Results and Discussion

As with the previous T-maze paradigm, animals switched their preferences away from the HR lever as the work required to gain the reward increased [F(3, 27) = 25.37, p < 0.01] (Figure 2b). There was a near linear, monotonic relationship between the FR requirement on the HR lever and percentage of trials on which it was chosen, with the point of indifference (where the rats as a group choose the HR and LR on 50% of the trials) being at approximately FR13 on the HR lever when extrapolated from the available data.

Interestingly, this pattern of choices was also closely mirrored by response latencies on forced trials even though in the latter case only a single option was available; reaction times (RTs) on HR forced trials were faster than those on LR forced trials in blocks when the HR was preferred on the majority of choice trials and the converse was true when the LR was selected on choice trials (Figure 2c).
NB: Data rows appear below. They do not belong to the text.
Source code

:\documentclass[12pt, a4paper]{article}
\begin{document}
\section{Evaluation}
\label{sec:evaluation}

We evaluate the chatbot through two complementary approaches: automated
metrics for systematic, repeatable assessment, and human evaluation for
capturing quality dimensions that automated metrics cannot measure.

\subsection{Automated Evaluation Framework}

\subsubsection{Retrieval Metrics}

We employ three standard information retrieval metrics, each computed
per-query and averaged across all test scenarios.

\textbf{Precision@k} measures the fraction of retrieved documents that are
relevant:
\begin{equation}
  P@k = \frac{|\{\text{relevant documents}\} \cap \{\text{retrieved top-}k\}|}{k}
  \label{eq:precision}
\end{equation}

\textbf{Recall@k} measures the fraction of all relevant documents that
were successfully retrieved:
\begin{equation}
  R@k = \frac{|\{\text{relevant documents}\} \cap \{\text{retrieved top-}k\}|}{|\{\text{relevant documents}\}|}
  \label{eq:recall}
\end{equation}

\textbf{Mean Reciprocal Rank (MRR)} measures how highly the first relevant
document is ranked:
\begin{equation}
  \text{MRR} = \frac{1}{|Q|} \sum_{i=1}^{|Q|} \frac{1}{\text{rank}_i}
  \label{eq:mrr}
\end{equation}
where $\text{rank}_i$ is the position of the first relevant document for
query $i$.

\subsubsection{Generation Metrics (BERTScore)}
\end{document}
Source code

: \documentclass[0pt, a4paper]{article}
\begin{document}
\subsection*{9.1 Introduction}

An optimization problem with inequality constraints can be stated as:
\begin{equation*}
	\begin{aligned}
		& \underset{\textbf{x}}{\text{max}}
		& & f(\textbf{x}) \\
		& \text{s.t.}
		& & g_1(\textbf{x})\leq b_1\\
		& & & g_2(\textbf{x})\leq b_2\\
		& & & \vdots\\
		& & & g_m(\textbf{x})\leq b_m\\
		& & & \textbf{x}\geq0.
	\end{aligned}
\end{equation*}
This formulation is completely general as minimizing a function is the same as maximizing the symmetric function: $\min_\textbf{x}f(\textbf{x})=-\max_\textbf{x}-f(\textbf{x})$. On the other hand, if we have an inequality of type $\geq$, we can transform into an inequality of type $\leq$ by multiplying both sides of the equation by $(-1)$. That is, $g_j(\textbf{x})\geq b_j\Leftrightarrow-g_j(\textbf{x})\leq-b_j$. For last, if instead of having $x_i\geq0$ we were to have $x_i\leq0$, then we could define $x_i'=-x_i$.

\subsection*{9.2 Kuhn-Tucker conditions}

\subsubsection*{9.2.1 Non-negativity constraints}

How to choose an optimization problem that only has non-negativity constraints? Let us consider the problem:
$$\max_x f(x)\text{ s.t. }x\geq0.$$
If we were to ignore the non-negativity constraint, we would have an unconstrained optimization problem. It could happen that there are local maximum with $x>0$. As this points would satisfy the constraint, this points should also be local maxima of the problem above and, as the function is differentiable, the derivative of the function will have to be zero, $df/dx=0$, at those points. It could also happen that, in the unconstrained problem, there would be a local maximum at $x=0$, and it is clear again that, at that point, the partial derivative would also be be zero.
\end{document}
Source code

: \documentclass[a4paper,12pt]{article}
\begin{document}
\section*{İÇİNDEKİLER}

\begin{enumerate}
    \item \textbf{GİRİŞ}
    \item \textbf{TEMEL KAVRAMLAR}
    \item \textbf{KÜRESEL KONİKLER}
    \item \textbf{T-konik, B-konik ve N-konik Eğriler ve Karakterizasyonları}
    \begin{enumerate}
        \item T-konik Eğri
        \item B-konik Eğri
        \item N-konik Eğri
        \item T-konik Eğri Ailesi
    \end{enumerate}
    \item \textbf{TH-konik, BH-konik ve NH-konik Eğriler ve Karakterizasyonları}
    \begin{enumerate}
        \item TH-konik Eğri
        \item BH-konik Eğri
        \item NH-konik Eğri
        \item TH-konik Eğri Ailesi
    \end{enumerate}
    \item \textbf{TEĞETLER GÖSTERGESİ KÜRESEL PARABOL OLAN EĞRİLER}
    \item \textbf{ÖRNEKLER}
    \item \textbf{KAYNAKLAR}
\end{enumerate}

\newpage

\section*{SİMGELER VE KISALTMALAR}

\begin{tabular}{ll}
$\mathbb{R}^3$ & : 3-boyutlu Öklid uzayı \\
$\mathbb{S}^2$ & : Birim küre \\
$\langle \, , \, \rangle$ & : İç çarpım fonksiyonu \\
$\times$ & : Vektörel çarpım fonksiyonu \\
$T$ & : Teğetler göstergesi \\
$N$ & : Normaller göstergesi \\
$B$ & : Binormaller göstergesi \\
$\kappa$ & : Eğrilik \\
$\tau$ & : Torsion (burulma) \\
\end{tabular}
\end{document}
This relationship between the two measures was also borne out by the choice performance and response latencies of individual animals (Pearson correlation coefficient: r = 0.85, 0.93, & 0.74 for HR = FR8, FR12, & FR20 respectively, all p < 0.05) (Figure 2d). This indicates that the response to a particular situation is not influenced merely by the immediate available alternatives (which, on forced trials, are nonexistent), but also on the context of options presented on previous trials.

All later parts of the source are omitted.